Congregations United to Serve Humanity laid out its planning during its annual meeting Sunday.

CUSH is part of WISDOM, a faith-based grassroots statewide organization comprised of diverse denominations focused on social justice work.

Speaking a Sunday’s meeting at St. Mary’s Lutheran Church, 2001 80th St., WISDOM Executive Director David Liners spoke about the need for prison reform, such as closing aging prison facilities, including 121-year-old Green Bay Correctional Institution in Allouez, which was not funded for replacement in the state budget.

While lawmakers there have proposed building a replacement elsewhere, Liners and others called for reducing the prison population altogether.

“The folks up by Green Bay really want that closed. There’s actually a movement afoot to get it closed,” he told about 50 people in attendance.

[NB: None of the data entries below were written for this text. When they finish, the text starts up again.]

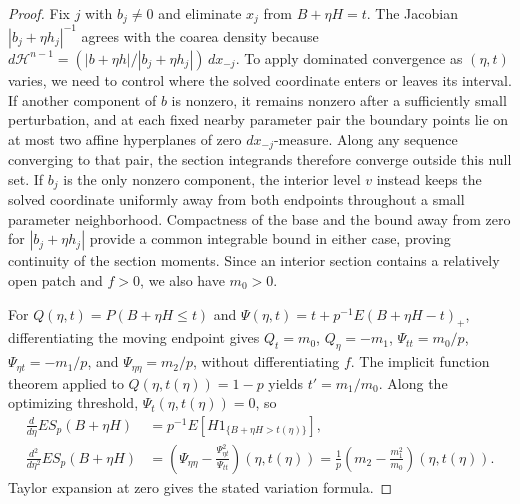 \begin{proof}
Fix \(j\) with \(b_j\ne0\) and eliminate \(x_j\) from \(B+\eta H=t\). The Jacobian \(|b_j+\eta h_j|^{-1}\) agrees with the coarea density because \(d\mathcal H^{n-1}=(|b+\eta h|/|b_j+\eta h_j|)\,dx_{-j}\). To apply dominated convergence as \((\eta,t)\) varies, we need to control where the solved coordinate enters or leaves its interval. If another component of \(b\) is nonzero, it remains nonzero after a sufficiently small perturbation, and at each fixed nearby parameter pair the boundary points lie on at most two affine hyperplanes of zero \(dx_{-j}\)-measure. Along any sequence converging to that pair, the section integrands therefore converge outside this null set. If \(b_j\) is the only nonzero component, the interior level \(v\) instead keeps the solved coordinate uniformly away from both endpoints throughout a small parameter neighborhood. Compactness of the base and the bound away from zero for \(|b_j+\eta h_j|\) provide a common integrable bound in either case, proving continuity of the section moments. Since an interior section contains a relatively open patch and \(f>0\), we also have \(m_0>0\).

For \(Q(\eta,t)=P(B+\eta H\le t)\) and \(\Psi(\eta,t)=t+p^{-1}E(B+\eta H-t)_+\), differentiating the moving endpoint gives \(Q_t=m_0\), \(Q_\eta=-m_1\), \(\Psi_{tt}=m_0/p\), \(\Psi_{\eta t}=-m_1/p\), and \(\Psi_{\eta\eta}=m_2/p\), without differentiating \(f\). The implicit function theorem applied to \(Q(\eta,t(\eta))=1-p\) yields \(t'=m_1/m_0\). Along the optimizing threshold, \(\Psi_t(\eta,t(\eta))=0\), so
\[
\begin{aligned}
\frac{d}{d\eta}ES_p(B+\eta H)&=p^{-1}E[H1_{\{B+\eta H>t(\eta)\}}],\\
\frac{d^2}{d\eta^2}ES_p(B+\eta H)&=\left(\Psi_{\eta\eta}-\frac{\Psi_{\eta t}^2}{\Psi_{tt}}\right)(\eta,t(\eta))
=\frac1p\left(m_2-\frac{m_1^2}{m_0}\right)(\eta,t(\eta)).
\end{aligned}
\]
Taylor expansion at zero gives the stated variation formula.
\end{proof}
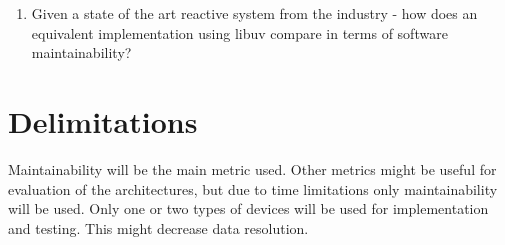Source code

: \begin{enumerate}

  \item Given a state of the art reactive system from the industry - how does
    an equivalent implementation using libuv compare in terms of software
    maintainability?

\end{enumerate}

\section{Delimitations}
\label{sec:delimitations}

Maintainability will be the main metric used. Other metrics might be useful for
evaluation of the architectures, but due to time limitations only
maintainability will be used. Only one or two types of devices will be used for
implementation and testing. This might decrease data resolution.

The prison, which holds about 1,000 inmates, is an eyesore, he said, and is in an affluent area of town.

In addition to reducing inmate numbers, he called on state officials to use the $1 billion budgeted for prisons to invest in youth programs to keep them out of prison instead.

Liners said other states, including Michigan and Texas, have closed many of their prisons, “really rapidly cutting back on sending people back to jail on revocations.”

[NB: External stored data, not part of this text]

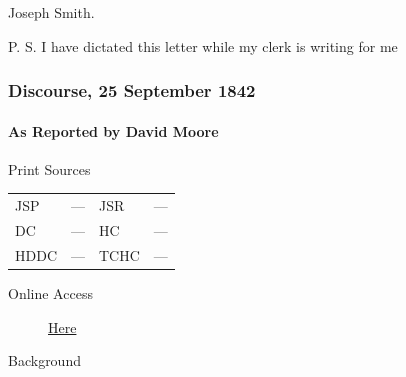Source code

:				\begin{tightright}
					Joseph Smith.
				\end{tightright}

				P. S. I have dictated this letter while my clerk is writing for me
				
		\subsubsection{Discourse, 25 September 1842}
			\label{EMS-1842-JS-25-SEP-1842}
			
			\paragraph{As Reported by David Moore}
				\label{EMS-1842-JS-25-SEP-1842-DM}
		
				\begin{description}
					\item[Print Sources]
				\end{description}

				\begin{tabular}{p{0.5in}p{1in}p{0.5in}p{1in}}
					JSP	 	& ---		& JSR 		& --- \\
					DC	 	& ---		& HC 		& --- \\
					HDDC 	& ---		& TCHC 		& --- \\
				\end{tabular}
				
				\begin{description}
					\item[Online Access] \href{https://www.josephsmithpapers.org/paper-summary/discourse-25-september-1842-as-reported-by-david-moore/1}{Here}
				\end{description}
				
				\begin{description}
					\item[Background]
				\end{description}
				
				
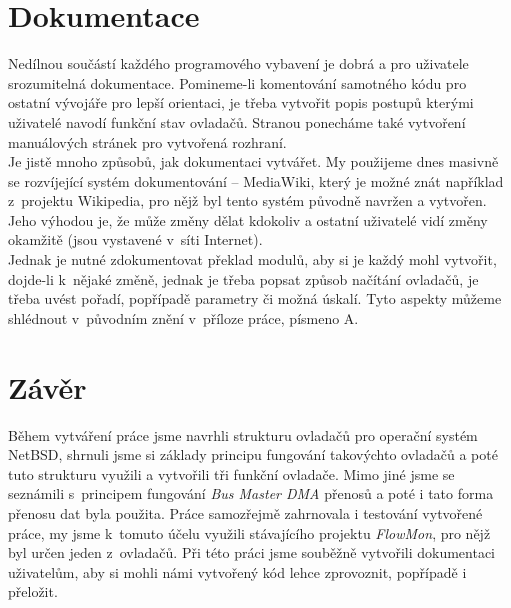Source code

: \documentclass[final,11pt]{fithesis}
\begin{document}
\chapter{Dokumentace}
  Nedílnou součástí každého programového vybavení je dobrá a pro uživatele
  srozumitelná dokumentace. Pomineme-li komentování samotného kódu pro ostatní
  vývojáře pro lepší orientaci, je třeba vytvořit popis postupů kterými
  uživatelé navodí funkční stav ovladačů. Stranou ponecháme také vytvoření
  manuálových stránek pro vytvořená rozhraní. \\ \indent
  Je jistě mnoho způsobů, jak dokumentaci vytvářet. My použijeme dnes masivně
  se rozvíjející systém dokumentování -- MediaWiki, který je možné znát
  například z~projektu Wikipedia, pro nějž byl tento systém původně navržen a
  vytvořen. Jeho výhodou je, že může změny dělat kdokoliv a ostatní uživatelé
  vidí změny okamžitě (jsou vystavené v~síti Internet). \\ \indent
  Jednak je nutné zdokumentovat překlad modulů, aby si je každý mohl vytvořit,
  dojde-li k~nějaké změně, jednak je třeba popsat způsob načítání ovladačů, je
  třeba uvést pořadí, popřípadě parametry či možná úskalí. Tyto
  aspekty můžeme shlédnout v~původním znění v~příloze práce, písmeno A.

\chapter{Závěr}
  Během vytváření práce jsme navrhli strukturu ovladačů pro operační systém
  NetBSD, shrnuli jsme si základy principu fungování takovýchto ovladačů a
  poté tuto strukturu využili a vytvořili tři funkční
  ovladače. Mimo jiné jsme se seznámili s~principem fungování \emph{Bus Master
  DMA} přenosů a poté i tato forma přenosu dat byla použita. Práce
  samozřejmě zahrnovala i testování vytvořené práce, my jsme k~tomuto účelu
  využili stávajícího projektu \emph{FlowMon}, pro nějž byl určen jeden
  z~ovladačů. Při této práci jsme souběžně vytvořili
  dokumentaci uživatelům, aby si mohli námi vytvořený kód lehce zprovoznit,
  popřípadě i přeložit.

 
 


\end{document}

In Wisconsin, those who go to prison receive extended supervision after they serve their sentence. During the supervision period, they are still subject to the rules of their probation.

In Wisconsin in a single day as many as 3,000 people are sent back to serve time for violating terms of their probation or parole.

“That’s the category of people that Texas no longer sends back,” he said. In Wisconsin, the average time spent back in prison on a revocation is 18 months.

“Right there, we can reduce our prison population,” he said.

Liners said there are alternatives to prison, including diversions for substance abuse and mental health.

“They tend to work really well. The problem is, they’re working way below capacity because of the (lack) of funding,” he said.

‘Unlock the vote’

Liners said WISDOM is also calling for changes to state laws that would “unlock the vote” for people who have served their prison time but are currently on extended supervision.

“In Wisconsin, people who are on extended supervision still can’t vote. They’re out in the community, paying taxes, and we’re saying they should have the right to vote,” said Liners, adding that states like Florida and Michigan have lifted that obstacle.

While those off supervision can vote, it is up to congregations to help reinforce it.

“We need everyone who can vote ... to inform them that they can vote,” he said.

Liners said those who have committed felony crimes and have yet to serve out their sentences cannot vote. However, most people incarcerated in county jails are in for misdemeanors and “they have not lost their right to vote.”

He said those who are serving time for misdemeanors can vote, but if they are unable to go to the polls, they can vote via absentee ballot.


Sandy Milligan, a CUSH member, also spoke on the importance of taking part in the 2020 Census. She also addressed fears of how the information will be used. She said by law, the Census bureau is required to protect all personal information gathered.

“There is especially fear in the immigrant community about this. So, it is important to note that in addition to other government agencies, the Department of Homeland Security cannot use the responses against immigrants,” she said. “The controversial question about legal status that was batted around is not included on the census.”

CUSH initiatives

On March 19, CUSH will be hosting “Restoring Our Community/Prison Reform Task Force,” a summit at the University of Wisconsin-Parkside.

The summit will focus on the state’s mass incarceration rate, particularly that of African American males, and what can be done to restore communities.

According to CUSH, the state’s incarceration rate is the highest in the upper Midwest and has the highest imprisonment rate of black males in the country.

This year, CUSH has also launched an affordable housing task force, saying the lack of affordable housing in Kenosha County is the key driver of increases in homelessness.